Başımıza ne geliyorsa zaten bu Kuranı olduğu gibi alanlar yüzünden gelmiyor mu? Kendim islam mensubu olmamakla beraber şunu diyebilirim ki inançlar çift taraflıdır. Bir tarafı zahiri bir tarafı batınidir ve hakikat batıni anlamında saklıdır. Misal Kuran-ı Kerim'e zahiri manasıyla bakarsanız "kibirli, egoist bir Tanrı'nın kendisine tapması için kullar yarattığını, tapmayana işkence edip tapanı da barbar toplumlarda olduğu gibi köşk, kadın ve şarapla ödüllendirdiğini" görürsünüz. Fakat Kuran-ı Kerim'i batıni manasıyla yaşayan (Yunus, Mevlana) gibi insanlara baktığınızda cennet gibi saçma sapan bir yeri arzulamadıklarını, cehennem gibi komik bir yerden korkmadıklarını, yahudi, pagan vs. dostları olduğunu görürsünüz.

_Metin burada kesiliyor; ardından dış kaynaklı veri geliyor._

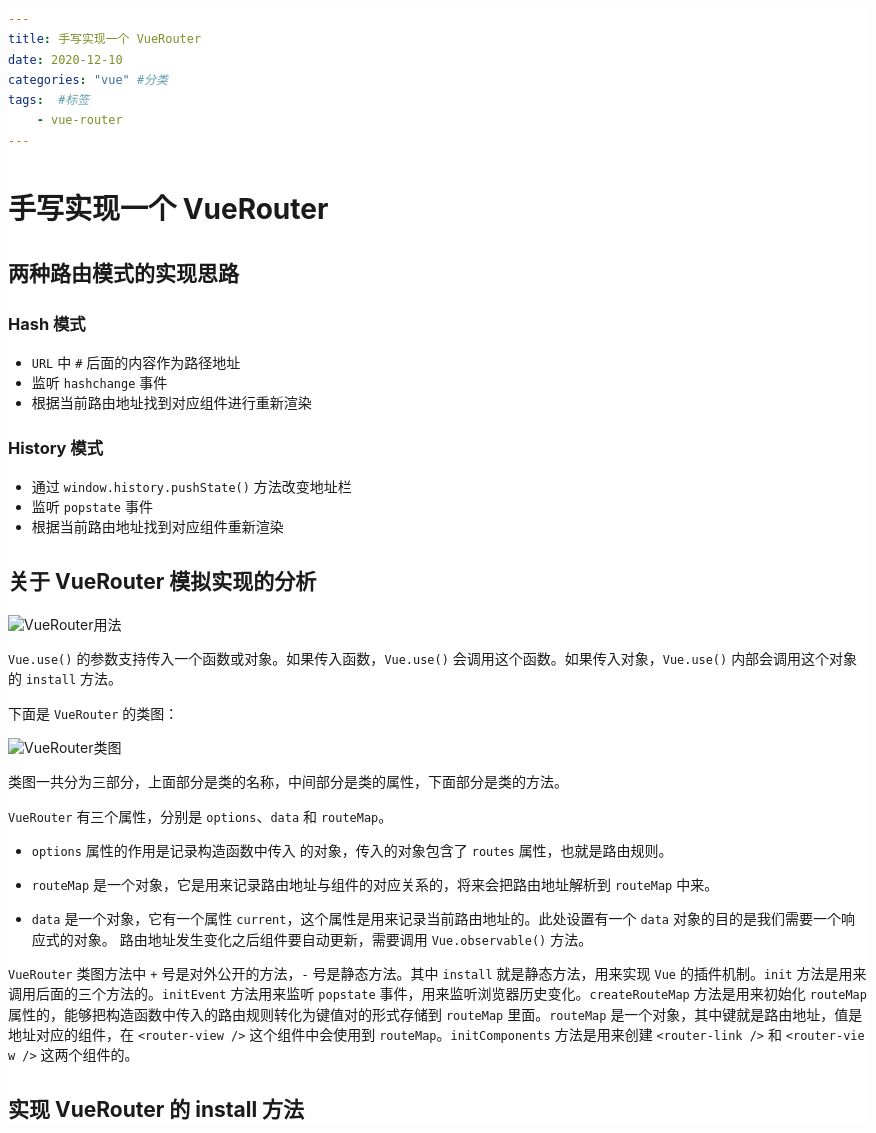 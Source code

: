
 ```yaml
---
title: 手写实现一个 VueRouter
date: 2020-12-10
categories: "vue" #分类
tags:  #标签
    - vue-router
---
```


# 手写实现一个 VueRouter

## 两种路由模式的实现思路

### Hash 模式

- `URL` 中 `#` 后面的内容作为路径地址
- 监听 `hashchange` 事件
- 根据当前路由地址找到对应组件进行重新渲染

### History 模式

- 通过 `window.history.pushState()` 方法改变地址栏
- 监听 `popstate` 事件
- 根据当前路由地址找到对应组件重新渲染

## 关于 VueRouter 模拟实现的分析

![VueRouter用法](~public/vue/write_vue_router/use_vue_router.png)

`Vue.use()` 的参数支持传入一个函数或对象。如果传入函数，`Vue.use()` 会调用这个函数。如果传入对象，`Vue.use()` 内部会调用这个对象的 `install` 方法。

下面是 `VueRouter` 的类图：

![VueRouter类图](~public/vue/write_vue_router/class_display.png)

类图一共分为三部分，上面部分是类的名称，中间部分是类的属性，下面部分是类的方法。

`VueRouter` 有三个属性，分别是 `options`、`data` 和 `routeMap`。

- `options` 属性的作用是记录构造函数中传入 的对象，传入的对象包含了 `routes` 属性，也就是路由规则。

- `routeMap` 是一个对象，它是用来记录路由地址与组件的对应关系的，将来会把路由地址解析到 `routeMap` 中来。

- `data` 是一个对象，它有一个属性 `current`，这个属性是用来记录当前路由地址的。此处设置有一个 `data` 对象的目的是我们需要一个响应式的对象。
路由地址发生变化之后组件要自动更新，需要调用 `Vue.observable()` 方法。

`VueRouter` 类图方法中 `+` 号是对外公开的方法，`-` 号是静态方法。其中 `install` 就是静态方法，用来实现 `Vue` 的插件机制。`init` 方法是用来调用后面的三个方法的。`initEvent` 方法用来监听 `popstate` 事件，用来监听浏览器历史变化。`createRouteMap` 方法是用来初始化 `routeMap` 属性的，能够把构造函数中传入的路由规则转化为键值对的形式存储到 `routeMap` 里面。`routeMap` 是一个对象，其中键就是路由地址，值是地址对应的组件，在 `<router-view />` 这个组件中会使用到 `routeMap`。`initComponents` 方法是用来创建 `<router-link />` 和 `<router-view />` 这两个组件的。

## 实现 VueRouter 的 install 方法
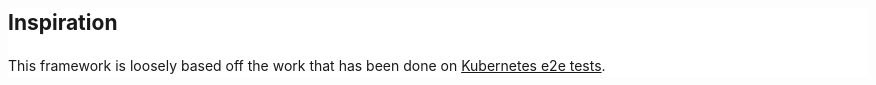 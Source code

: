 ## Inspiration

This framework is loosely based off the work that has been done on [Kubernetes
e2e tests].



[current-integration-tests]: https://github.com/crossplaneio/stack-gcp/blob/master/cluster/local/integration_tests.sh
[controller-runtime]: https://github.com/kubernetes-sigs/controller-runtime
[envtest]: https://godoc.org/sigs.k8s.io/controller-runtime/pkg/envtest
[testing]: https://golang.org/pkg/testing/
[Scheme]: https://godoc.org/k8s.io/apimachinery/pkg/runtime#Scheme
[subtest]: https://blog.golang.org/subtests
[`athodyd`]: https://en.wikipedia.org/wiki/Ramjet
[Kubernetes e2e tests]: https://github.com/kubernetes/community/blob/master/contributors/devel/sig-testing/e2e-tests.md
[KIND]: https://github.com/kubernetes-sigs/kind
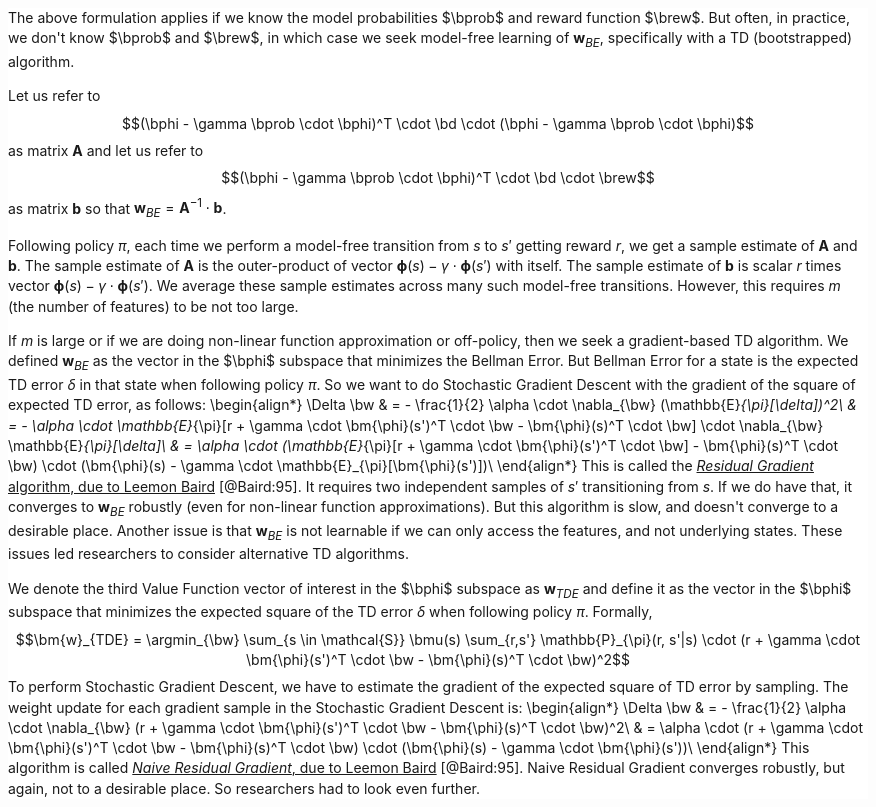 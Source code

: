 The above formulation applies if we know the model probabilities $\bprob$ and reward function $\brew$. But often, in practice, we don't know $\bprob$ and $\brew$, in which case we seek model-free learning of $\bm{w}_{BE}$, specifically with a TD (bootstrapped) algorithm.

Let us refer to
$$(\bphi - \gamma \bprob \cdot \bphi)^T \cdot \bd \cdot (\bphi - \gamma \bprob \cdot \bphi)$$
as matrix $\bm{A}$ and let us refer to
$$(\bphi - \gamma \bprob \cdot \bphi)^T \cdot \bd \cdot \brew$$ as matrix $\bm{b}$ so that $\bm{w}_{BE} = \bm{A}^{-1} \cdot \bm{b}$.

Following policy $\pi$, each time we perform a model-free transition from $s$ to $s'$ getting reward $r$, we get a sample estimate of $\bm{A}$ and $\bm{b}$. The sample estimate of $\bm{A}$ is the outer-product of vector $\bm{\phi}(s) - \gamma \cdot \bm{\phi}(s')$ with itself. The sample estimate of $\bm{b}$ is scalar $r$ times vector $\bm{\phi}(s) - \gamma \cdot \bm{\phi}(s')$. We average these sample estimates across many such model-free transitions. However, this requires $m$ (the number of features) to be not too large.

If $m$ is large or if we are doing non-linear function approximation or off-policy, then we seek a gradient-based TD algorithm. We defined $\bm{w}_{BE}$ as the vector in the $\bphi$ subspace that minimizes the Bellman Error. But Bellman Error for a state is the expected TD error $\delta$ in that state when following policy $\pi$. So we want to do Stochastic Gradient Descent with the gradient of the square of expected TD error, as follows:
\begin{align*}
\Delta \bw & = - \frac{1}{2} \alpha \cdot \nabla_{\bw} (\mathbb{E}_{\pi}[\delta])^2\\
& = - \alpha \cdot \mathbb{E}_{\pi}[r + \gamma \cdot \bm{\phi}(s')^T \cdot \bw - \bm{\phi}(s)^T \cdot \bw] \cdot \nabla_{\bw} \mathbb{E}_{\pi}[\delta]\\
& = \alpha \cdot (\mathbb{E}_{\pi}[r + \gamma \cdot \bm{\phi}(s')^T \cdot \bw] - \bm{\phi}(s)^T \cdot \bw) \cdot (\bm{\phi}(s) - \gamma \cdot \mathbb{E}_{\pi}[\bm{\phi}(s')])\\
\end{align*}
This is called the [*Residual Gradient* algorithm, due to Leemon Baird](http://www.cs.utsa.edu/~bylander/cs6243/baird95residual.pdf) [@Baird:95]. It requires two independent samples of $s'$ transitioning from $s$. If we do have that, it converges to $\bm{w}_{BE}$ robustly (even for non-linear function approximations). But this algorithm is slow, and doesn't converge to a desirable place. Another issue is that $\bm{w}_{BE}$ is not learnable if we can only access the features, and not underlying states. These issues led researchers to consider alternative TD algorithms. 

We denote the third Value Function vector of interest in the $\bphi$ subspace as $\bm{w}_{TDE}$ and define it as the vector in the $\bphi$ subspace that minimizes the expected square of the TD error $\delta$ when following policy $\pi$. Formally,
$$\bm{w}_{TDE} = \argmin_{\bw} \sum_{s \in \mathcal{S}} \bmu(s) \sum_{r,s'} \mathbb{P}_{\pi}(r, s'|s) \cdot (r + \gamma \cdot \bm{\phi}(s')^T \cdot \bw - \bm{\phi}(s)^T \cdot \bw)^2$$
To perform Stochastic Gradient Descent, we have to estimate the gradient of the expected square of TD error by sampling. The weight update for each gradient sample in the Stochastic Gradient Descent is:
\begin{align*}
\Delta \bw & = - \frac{1}{2} \alpha \cdot \nabla_{\bw} (r + \gamma \cdot \bm{\phi}(s')^T \cdot \bw - \bm{\phi}(s)^T \cdot \bw)^2\\
& = \alpha \cdot (r + \gamma \cdot \bm{\phi}(s')^T \cdot \bw - \bm{\phi}(s)^T \cdot \bw) \cdot (\bm{\phi}(s) - \gamma \cdot \bm{\phi}(s'))\\
\end{align*}
This algorithm is called [*Naive Residual Gradient*, due to Leemon Baird](http://www.cs.utsa.edu/~bylander/cs6243/baird95residual.pdf)  [@Baird:95]. Naive Residual Gradient converges robustly, but again, not to a desirable place. So researchers had to look even further.
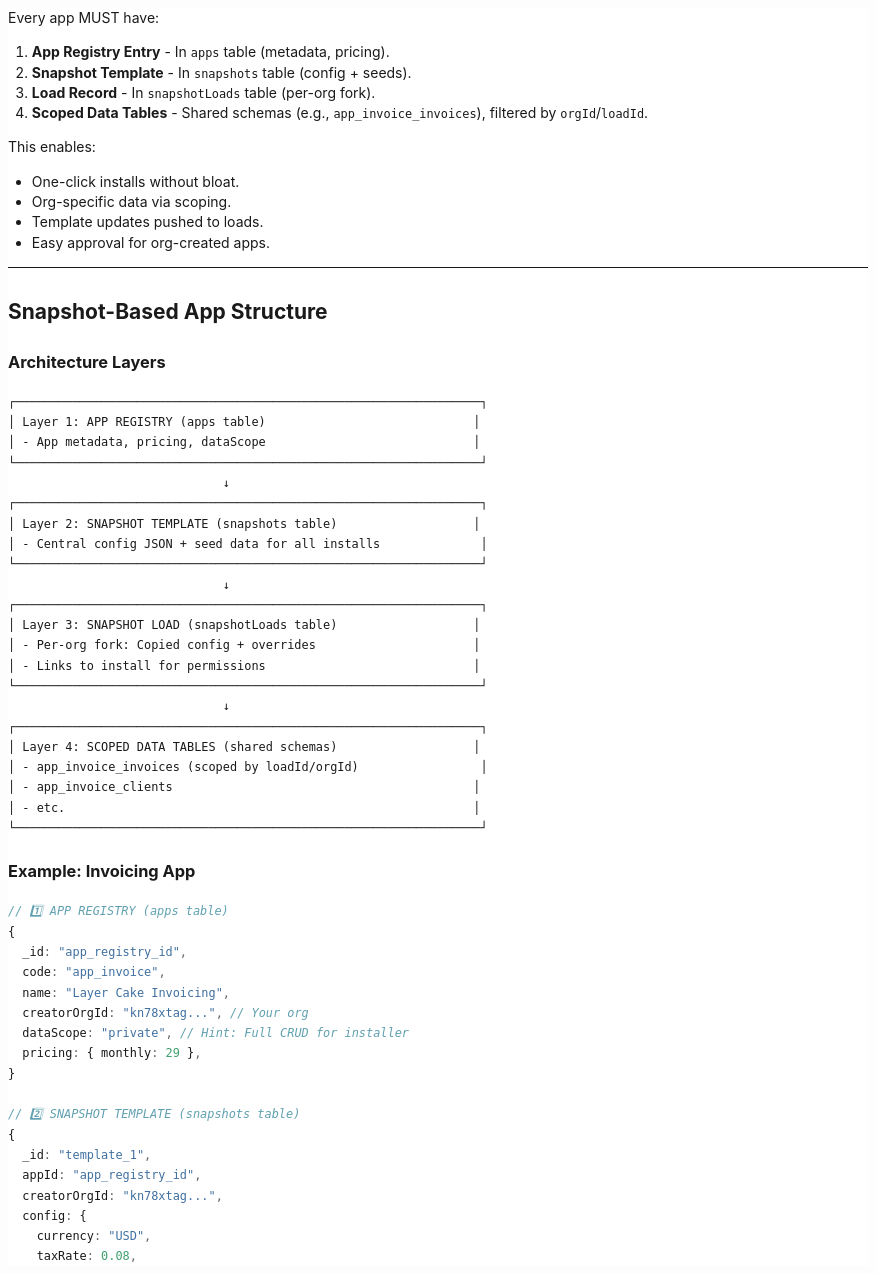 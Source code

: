 Every app MUST have:
1. **App Registry Entry** - In `apps` table (metadata, pricing).
2. **Snapshot Template** - In `snapshots` table (config + seeds).
3. **Load Record** - In `snapshotLoads` table (per-org fork).
4. **Scoped Data Tables** - Shared schemas (e.g., `app_invoice_invoices`), filtered by `orgId`/`loadId`.

This enables:
- One-click installs without bloat.
- Org-specific data via scoping.
- Template updates pushed to loads.
- Easy approval for org-created apps.

---

## Snapshot-Based App Structure

### Architecture Layers

```
┌─────────────────────────────────────────────────────────────────┐
│ Layer 1: APP REGISTRY (apps table)                             │
│ - App metadata, pricing, dataScope                             │
└─────────────────────────────────────────────────────────────────┘
                              ↓
┌─────────────────────────────────────────────────────────────────┐
│ Layer 2: SNAPSHOT TEMPLATE (snapshots table)                   │
│ - Central config JSON + seed data for all installs              │
└─────────────────────────────────────────────────────────────────┘
                              ↓
┌─────────────────────────────────────────────────────────────────┐
│ Layer 3: SNAPSHOT LOAD (snapshotLoads table)                   │
│ - Per-org fork: Copied config + overrides                      │
│ - Links to install for permissions                             │
└─────────────────────────────────────────────────────────────────┘
                              ↓
┌─────────────────────────────────────────────────────────────────┐
│ Layer 4: SCOPED DATA TABLES (shared schemas)                   │
│ - app_invoice_invoices (scoped by loadId/orgId)                 │
│ - app_invoice_clients                                          │
│ - etc.                                                         │
└─────────────────────────────────────────────────────────────────┘
```

### Example: Invoicing App

```typescript
// 1️⃣ APP REGISTRY (apps table)
{
  _id: "app_registry_id",
  code: "app_invoice",
  name: "Layer Cake Invoicing",
  creatorOrgId: "kn78xtag...", // Your org
  dataScope: "private", // Hint: Full CRUD for installer
  pricing: { monthly: 29 },
}

// 2️⃣ SNAPSHOT TEMPLATE (snapshots table)
{
  _id: "template_1",
  appId: "app_registry_id",
  creatorOrgId: "kn78xtag...",
  config: {
    currency: "USD",
    taxRate: 0.08,
```
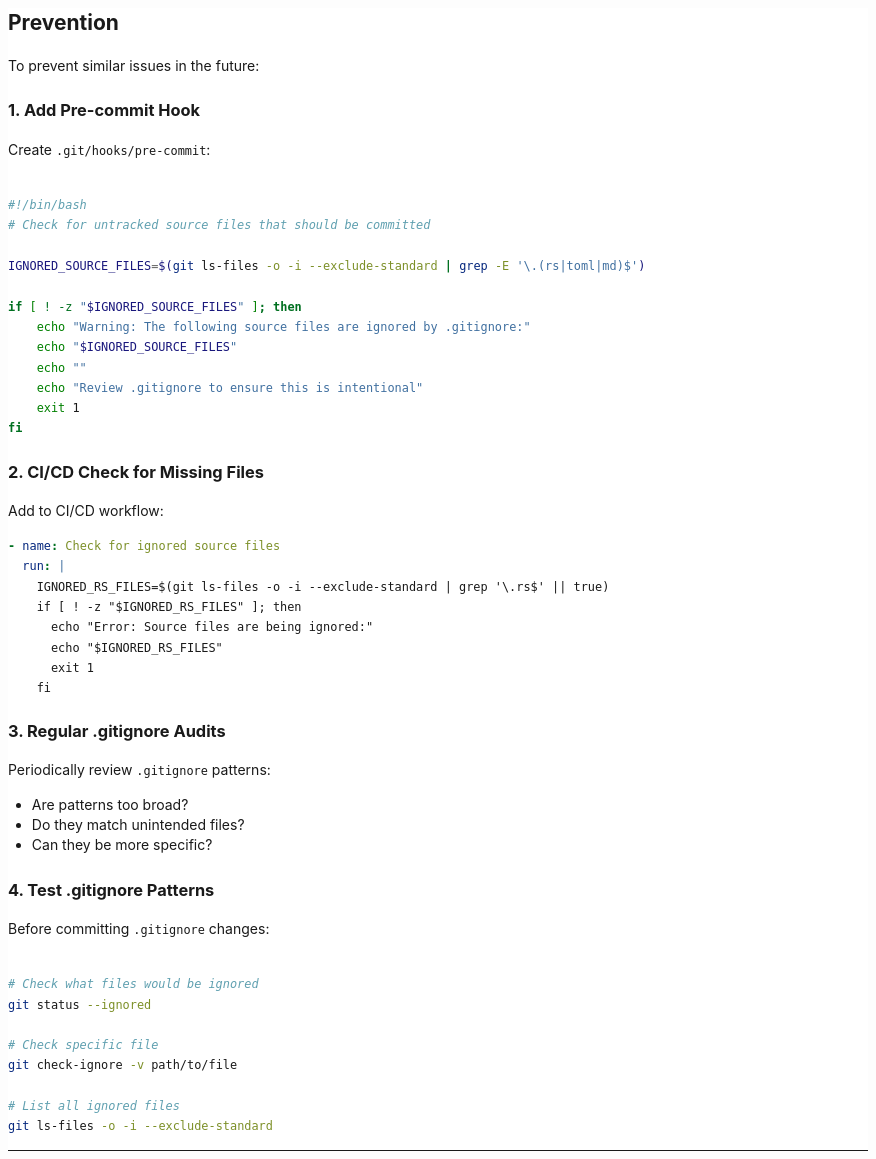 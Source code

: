 ## Prevention

To prevent similar issues in the future:

### 1. Add Pre-commit Hook

Create `.git/hooks/pre-commit`:
```bash

#!/bin/bash
# Check for untracked source files that should be committed

IGNORED_SOURCE_FILES=$(git ls-files -o -i --exclude-standard | grep -E '\.(rs|toml|md)$')

if [ ! -z "$IGNORED_SOURCE_FILES" ]; then
    echo "Warning: The following source files are ignored by .gitignore:"
    echo "$IGNORED_SOURCE_FILES"
    echo ""
    echo "Review .gitignore to ensure this is intentional"
    exit 1
fi
```

### 2. CI/CD Check for Missing Files

Add to CI/CD workflow:
```yaml
- name: Check for ignored source files
  run: |
    IGNORED_RS_FILES=$(git ls-files -o -i --exclude-standard | grep '\.rs$' || true)
    if [ ! -z "$IGNORED_RS_FILES" ]; then
      echo "Error: Source files are being ignored:"
      echo "$IGNORED_RS_FILES"
      exit 1
    fi
```

### 3. Regular .gitignore Audits

Periodically review `.gitignore` patterns:
- Are patterns too broad?
- Do they match unintended files?
- Can they be more specific?

### 4. Test .gitignore Patterns

Before committing `.gitignore` changes:
```bash

# Check what files would be ignored
git status --ignored

# Check specific file
git check-ignore -v path/to/file

# List all ignored files
git ls-files -o -i --exclude-standard
```

--- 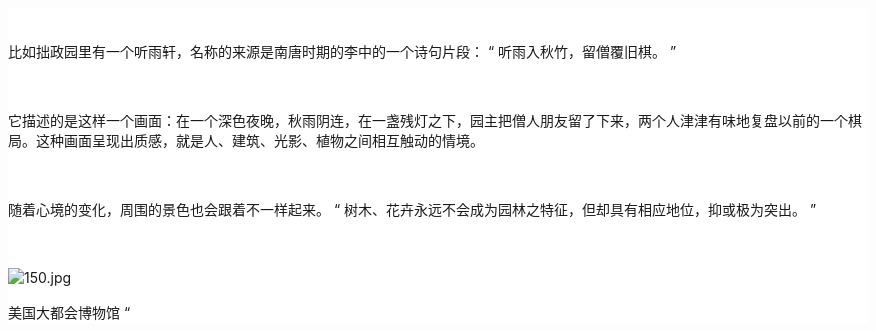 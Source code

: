   </span>
  <br/>
 </p>
 <p class="p2">
  <span class="s1">
   比如拙政园里有一个听雨轩，名称的来源是南唐时期的李中的一个诗句片段：
  </span>
  <span class="s2">
   “
  </span>
  <span class="s1">
   听雨入秋竹，留僧覆旧棋。
  </span>
  <span class="s2">
   ”
  </span>
 </p>
 <p class="p1">
  <span class="s1">
  </span>
  <br/>
 </p>
 <p class="p2">
  <span class="s1">
   它描述的是这样一个画面：在一个深色夜晚，秋雨阴连，在一盏残灯之下，园主把僧人朋友留了下来，两个人津津有味地复盘以前的一个棋局。这种画面呈现出质感，就是人、建筑、光影、植物之间相互触动的情境。
  </span>
 </p>
 <p class="p1">
  <span class="s1">
  </span>
  <br/>
 </p>
 <p class="p2">
  <span class="s1">
   随着心境的变化，周围的景色也会跟着不一样起来。
  </span>
  <span class="s2">
   “
  </span>
  <span class="s1">
   树木、花卉永远不会成为园林之特征，但却具有相应地位，抑或极为突出。
  </span>
  <span class="s2">
   ”
  </span>
 </p>
 <p class="p1">
  <span class="s1">
  </span>
  <br/>
 </p>
 <p class="p3">
  <span class="s1">
   <img alt="150.jpg" border="0" height="367" src="/medias/contents/5129/150.jpg" width="550"/>
  </span>
 </p>
 <p class="p2">
  <span class="s1">
   美国大都会博物馆
  </span>
  <span class="s2">
   “
  </span> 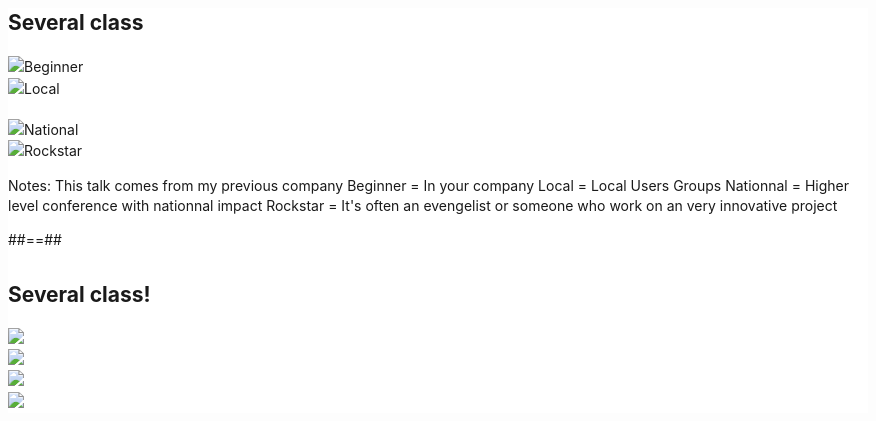 
## Several class

<div class="flex-col">
    <div class="flex-hori">
        <div class="padding">
            <img src="assets/images/Timide.jpg" class="h-200"><span>Beginner</span>
        </div>
        <div class="padding">
            <img src="assets/images/francky_trichet.jpg" class="h-200"><span>Local</span>
        </div>
    </div>
    <br>
    <div class="flex-hori">
        <div class="padding">
            <img src="assets/images/ft-l-verou.jpg" class="h-200"><span>National</span>
        </div>
        <div class="padding">
            <img src="assets/images/musk.jpeg" class="h-200"><span>Rockstar</span>
        </div>
    </div>
</div>

Notes:
This talk comes from my previous company
Beginner = In your company
Local = Local Users Groups
Nationnal = Higher level conference with nationnal impact
Rockstar = It's often an evengelist or someone who work on an very innovative project


##==##



## Several class! 

<div class="flex-col">
    <div class="flex-hori">
        <div class="space">
            <img src="assets/images/Timide.jpg" class="h-200">
        </div>
        <div class="space">
            <img src="assets/images/francky_trichet.jpg" class="h-200">
        </div>
    </div>
    <div class="flex-hori">
        <div class="space">
            <img src="assets/images/ft-l-verou.jpg" class="h-200">
        </div>
        <div class="space">
            <img src="assets/images/musk.jpeg" class="h-200">
        </div>
    </div>
</div>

Kuran-ı Kerim'i zahiri manasıyla yani okuduğunu alarak yaşayan toplumların hali ortadadır. Hayatı batıni hakikatte yaşamış toplumlar (İster Müslüman, ister Yahudi, ister Pagan, ister Deist) olsun tarihe yön vermiş, sanatçı, şair, bilim insanları yetiştirmiş ve büyük başarılara imza atmışlardır. Ne zaman ki akıl ve bilimden yoksun, hurafe ve zahiri zorbalığı hayatına almış o zaman çöküp yok olmuşlardır.

Gelelim asıl soruya; Ateist birisiyle sevgili olur musun?

Bu sorunun değil cevaplanması sorulması bile toplumu ayrıştırmaktadır. Bu soruyu duyan ve ateistin manasını bilmeyen birisinin aklında "Ateist kötü bir şey mi ki böyle bir soru soruyorlar" imajı canlanır. Nasıl ki sokaktan geçenlere "Takım elbise giyen biriyle ya da Fenerbahçeli biriyle, hepsinden öte "müslüman" biriyle sevgili olur musunuz?" denmiyor "Ateist biriyle sevgili olur musunuz?" da denmemelidir.